> _WHAT NEEDS TO BE DONE_: An exact transcription of all the entries is needed; pictures stay out.

> _THE RECORDS_:
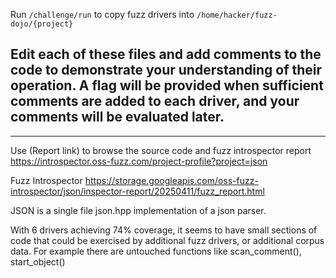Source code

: Run `/challenge/run` to copy fuzz drivers into `/home/hacker/fuzz-dojo/{project}`

Edit each of these files and add comments to the code to demonstrate your understanding of their operation. A flag will be provided when sufficient comments are added to each driver, and your comments will be evaluated later.
-

---

Use (Report link) to browse the source code and fuzz introspector report https://introspector.oss-fuzz.com/project-profile?project=json

Fuzz Introspector
https://storage.googleapis.com/oss-fuzz-introspector/json/inspector-report/20250411/fuzz_report.html

JSON is a single file json.hpp implementation of a json parser.

With 6 drivers achieving 74% coverage, it seems to have small sections of code that could be exercised by additional fuzz drivers, or additional corpus data. For example there are untouched functions like scan_comment(), start_object() 
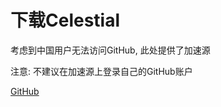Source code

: # 下载Celestial

考虑到中国用户无法访问GitHub, 此处提供了加速源

注意: 不建议在加速源上登录自己的GitHub账户

[GitHub](https://github.com/CubeWhyMC/celestial)
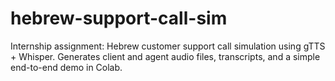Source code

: # hebrew-support-call-sim
Internship assignment: Hebrew customer support call simulation using gTTS + Whisper.  Generates client and agent audio files, transcripts, and a simple end-to-end demo in Colab.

> _OUTPUT BELOW_:
Source code

: Run `/challenge/run` to copy fuzz drivers into `/home/hacker/fuzz-dojo/{project}`

Edit each of these files and add comments to the code to demonstrate your understanding of their operation. A flag will be provided when sufficient comments are added to each driver, and your comments will be evaluated later.
-

---

Use (Report link) to browse the source code and fuzz introspector report https://introspector.oss-fuzz.com/project-profile?project=json

Fuzz Introspector
https://storage.googleapis.com/oss-fuzz-introspector/json/inspector-report/20250411/fuzz_report.html

JSON is a single file json.hpp implementation of a json parser.

With 6 drivers achieving 74% coverage, it seems to have small sections of code that could be exercised by additional fuzz drivers, or additional corpus data. For example there are untouched functions like scan_comment(), start_object() 
Source code

: # 下载Celestial

考虑到中国用户无法访问GitHub, 此处提供了加速源

注意: 不建议在加速源上登录自己的GitHub账户

[GitHub](https://github.com/CubeWhyMC/celestial)
Source code

: # hebrew-support-call-sim
Internship assignment: Hebrew customer support call simulation using gTTS + Whisper.  Generates client and agent audio files, transcripts, and a simple end-to-end demo in Colab.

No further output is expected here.